そんな中、一人の神人と「梵天」を乗せた神輿が動き出します。神輿は氏子たちによって、猛り狂ったかのように前後左右へと激しく揺さぶられながら、闇の中を進んでいきます。
この「県祭り」は、かつて「種貰い祭(たねもらいまつり)」とも呼ばれていました。ここでいう“種(たね)”とは、ずばり、“子種(こだね)”を意味します。
もともと「祭り」は、深夜の暗闇の中で行われるものでした。昼間に催されるようになったのは、夜目の利かない人間の都合に合わせた結果にすぎません。
闇の中では何も見えません。その不可視の世界で執り行われる祭りは、神仏の力がおよぶ領域であり、同時に、俗世との縁が切れる空間でもあったのです。

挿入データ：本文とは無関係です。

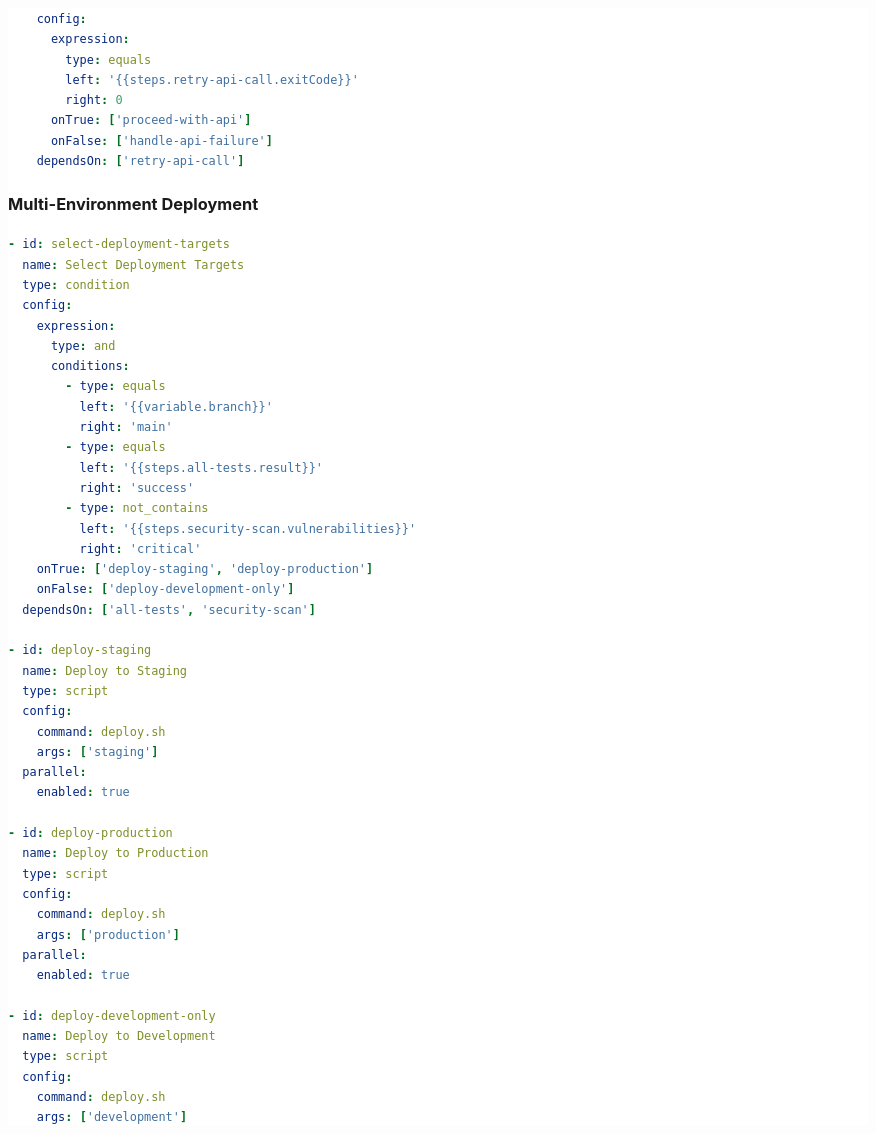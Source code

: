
 ```yaml
    config:
      expression:
        type: equals
        left: '{{steps.retry-api-call.exitCode}}'
        right: 0
      onTrue: ['proceed-with-api']
      onFalse: ['handle-api-failure']
    dependsOn: ['retry-api-call']
```

### Multi-Environment Deployment
```yaml
- id: select-deployment-targets
  name: Select Deployment Targets
  type: condition
  config:
    expression:
      type: and
      conditions:
        - type: equals
          left: '{{variable.branch}}'
          right: 'main'
        - type: equals
          left: '{{steps.all-tests.result}}'
          right: 'success'
        - type: not_contains
          left: '{{steps.security-scan.vulnerabilities}}'
          right: 'critical'
    onTrue: ['deploy-staging', 'deploy-production']
    onFalse: ['deploy-development-only']
  dependsOn: ['all-tests', 'security-scan']

- id: deploy-staging
  name: Deploy to Staging
  type: script
  config:
    command: deploy.sh
    args: ['staging']
  parallel:
    enabled: true

- id: deploy-production
  name: Deploy to Production  
  type: script
  config:
    command: deploy.sh
    args: ['production']
  parallel:
    enabled: true

- id: deploy-development-only
  name: Deploy to Development
  type: script
  config:
    command: deploy.sh
    args: ['development']
```

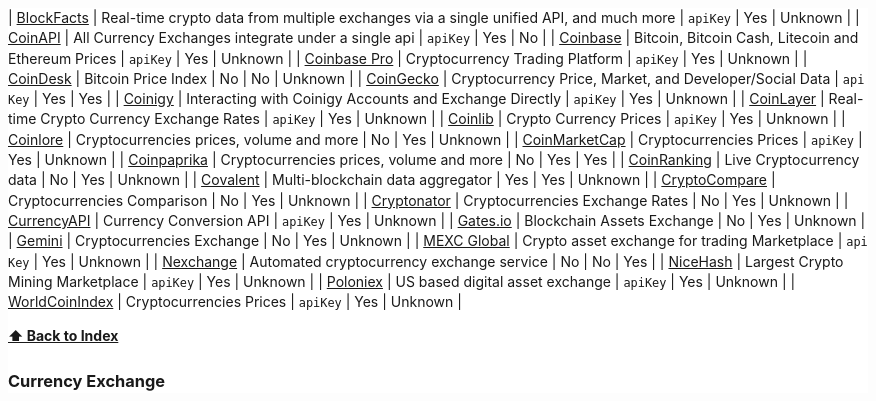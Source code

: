 |                   [BlockFacts](https://blockfacts.io/)                   | Real-time crypto data from multiple exchanges via a single unified API, and much more                                              | `apiKey` |  Yes  | Unknown |
|                   [CoinAPI](https://docs.coinapi.io/)                    | All Currency Exchanges integrate under a single api                                                                                | `apiKey` |  Yes  |   No    |
|               [Coinbase](https://developers.coinbase.com)                | Bitcoin, Bitcoin Cash, Litecoin and Ethereum Prices                                                                                | `apiKey` |  Yes  | Unknown |
|            [Coinbase Pro](https://docs.pro.coinbase.com/#api)            | Cryptocurrency Trading Platform                                                                                                    | `apiKey` |  Yes  | Unknown |
|                 [CoinDesk](http://www.coindesk.com/api/)                 | Bitcoin Price Index                                                                                                                |    No    |  No   | Unknown |
|                [CoinGecko](http://www.coingecko.com/api)                 | Cryptocurrency Price, Market, and Developer/Social Data                                                                            | `apiKey` |  Yes  |   Yes   |
|                [Coinigy](https://coinigy.docs.apiary.io)                 | Interacting with Coinigy Accounts and Exchange Directly                                                                            | `apiKey` |  Yes  | Unknown |
|                    [CoinLayer](https://coinlayer.com)                    | Real-time Crypto Currency Exchange Rates                                                                                           | `apiKey` |  Yes  | Unknown |
|                  [Coinlib](https://coinlib.io/apidocs)                   | Crypto Currency Prices                                                                                                             | `apiKey` |  Yes  | Unknown |
|       [Coinlore](https://www.coinlore.com/cryptocurrency-data-api)       | Cryptocurrencies prices, volume and more                                                                                           |    No    |  Yes  | Unknown |
|             [CoinMarketCap](https://coinmarketcap.com/api/)              | Cryptocurrencies Prices                                                                                                            | `apiKey` |  Yes  | Unknown |
|                [Coinpaprika](https://api.coinpaprika.com)                | Cryptocurrencies prices, volume and more                                                                                           |    No    |  Yes  |   Yes   |
|               [CoinRanking](https://docs.coinranking.com/)               | Live Cryptocurrency data                                                                                                           |    No    |  Yes  | Unknown |
|             [Covalent](https://www.covalenthq.com/docs/api/)             | Multi-blockchain data aggregator                                                                                                   |   Yes    |  Yes  | Unknown |
|           [CryptoCompare](https://www.cryptocompare.com/api#)            | Cryptocurrencies Comparison                                                                                                        |    No    |  Yes  | Unknown |
|             [Cryptonator](https://www.cryptonator.com/api/)              | Cryptocurrencies Exchange Rates                                                                                                    |    No    |  Yes  | Unknown |
|                  [CurrencyAPI](https://currencyapi.com)                  | Currency Conversion API                                                                                                            | `apiKey` |  Yes  | Unknown |
|                   [Gates.io](https://www.gate.io/api2)                   | Blockchain Assets Exchange                                                                                                         |    No    |  Yes  | Unknown |
|               [Gemini](https://docs.gemini.com/rest-api/)                | Cryptocurrencies Exchange                                                                                                          |    No    |  Yes  | Unknown |
|               [MEXC Global](https://www.mexc.com/mexc-api)               | Crypto asset exchange for trading Marketplace                                                                                      | `apiKey` |  Yes  | Unknown |
|             [Nexchange](https://nexchange2.docs.apiary.io/)              | Automated cryptocurrency exchange service                                                                                          |    No    |  No   |   Yes   |
|                  [NiceHash](https://docs.nicehash.com/)                  | Largest Crypto Mining Marketplace                                                                                                  | `apiKey` |  Yes  | Unknown |
|              [Poloniex](https://api-docs.poloniex.com/spot)              | US based digital asset exchange                                                                                                    | `apiKey` |  Yes  | Unknown |
|       [WorldCoinIndex](https://www.worldcoinindex.com/apiservice)        | Cryptocurrencies Prices                                                                                                            | `apiKey` |  Yes  | Unknown |

**[⬆ Back to Index](#index)**

### Currency Exchange
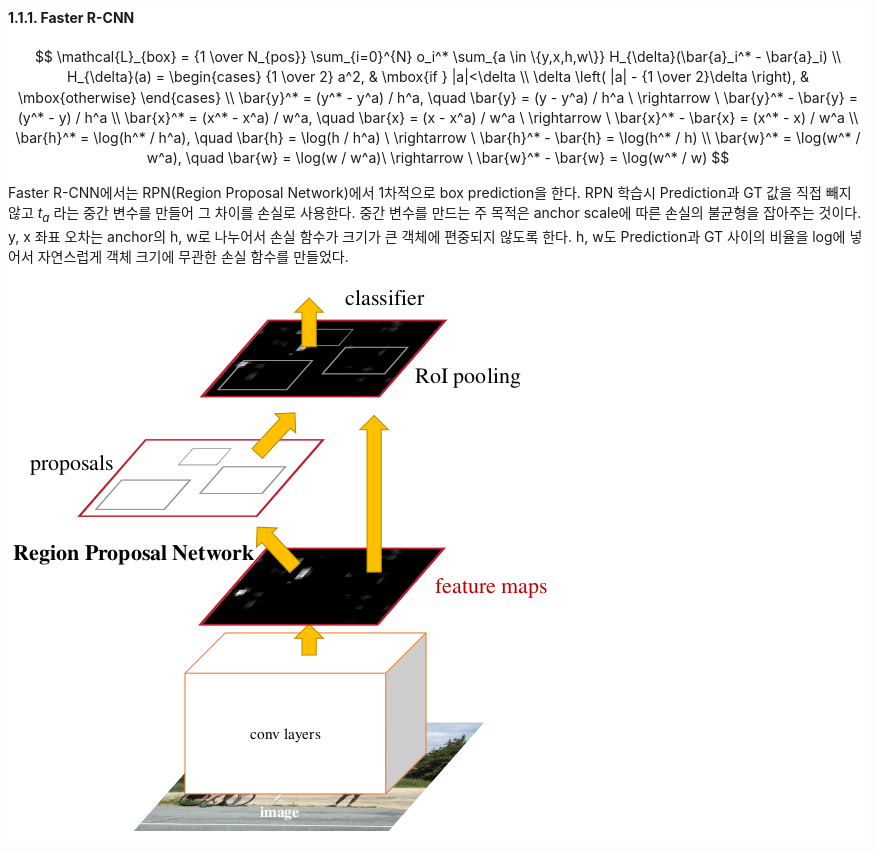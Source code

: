 #### 1.1.1. Faster R-CNN

$$
\mathcal{L}_{box} = {1 \over N_{pos}} \sum_{i=0}^{N} o_i^* \sum_{a \in \{y,x,h,w\}} H_{\delta}(\bar{a}_i^* - \bar{a}_i) \\
H_{\delta}(a) = \begin{cases}
{1 \over 2} a^2, & \mbox{if } |a|<\delta \\
\delta \left( |a| - {1 \over 2}\delta \right), & \mbox{otherwise}
\end{cases} \\
\bar{y}^* = (y^* - y^a) / h^a, \quad \bar{y} = (y - y^a) / h^a \ \rightarrow \ \bar{y}^* - \bar{y} =  (y^* - y) / h^a \\
\bar{x}^* = (x^* - x^a) / w^a, \quad \bar{x} = (x - x^a) / w^a \ \rightarrow \ \bar{x}^* - \bar{x} =  (x^* - x) / w^a \\
\bar{h}^* = \log(h^* / h^a), \quad \bar{h} = \log(h / h^a) \ \rightarrow \ \bar{h}^* - \bar{h} = \log(h^* / h) \\
\bar{w}^* = \log(w^* / w^a), \quad \bar{w} = \log(w / w^a)\ \rightarrow \ \bar{w}^* - \bar{w} = \log(w^* / w)
$$

Faster R-CNN에서는 RPN(Region Proposal Network)에서 1차적으로 box prediction을 한다. RPN 학습시 Prediction과 GT 값을 직접 빼지 않고 $t_a$ 라는 중간 변수를 만들어 그 차이를 손실로 사용한다. 중간 변수를 만드는 주 목적은 anchor scale에 따른 손실의 불균형을 잡아주는 것이다. y, x 좌표 오차는 anchor의 h, w로 나누어서 손실 함수가 크기가 큰 객체에 편중되지 않도록 한다. h, w도 Prediction과 GT 사이의 비율을 log에 넣어서 자연스럽게 객체 크기에 무관한 손실 함수를 만들었다.  

![faster_rcnn](../assets/detector/faster_rcnn.png)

あらゆる世俗的な縁が切れた神社・仏閣古代の日本には「歌垣(うたがき)」という風習がありました。これは、男女が特定の時期に、特定の場所に集まり、飲食をしながら舞や歌の掛け合いを通じて求婚を行う風習でした。
この「歌垣」の習俗は、比較的近年まで残っていたとされ、祭りや神社・仏閣へのお籠りの際には、男女が自由に性を交わすことがあったとされます。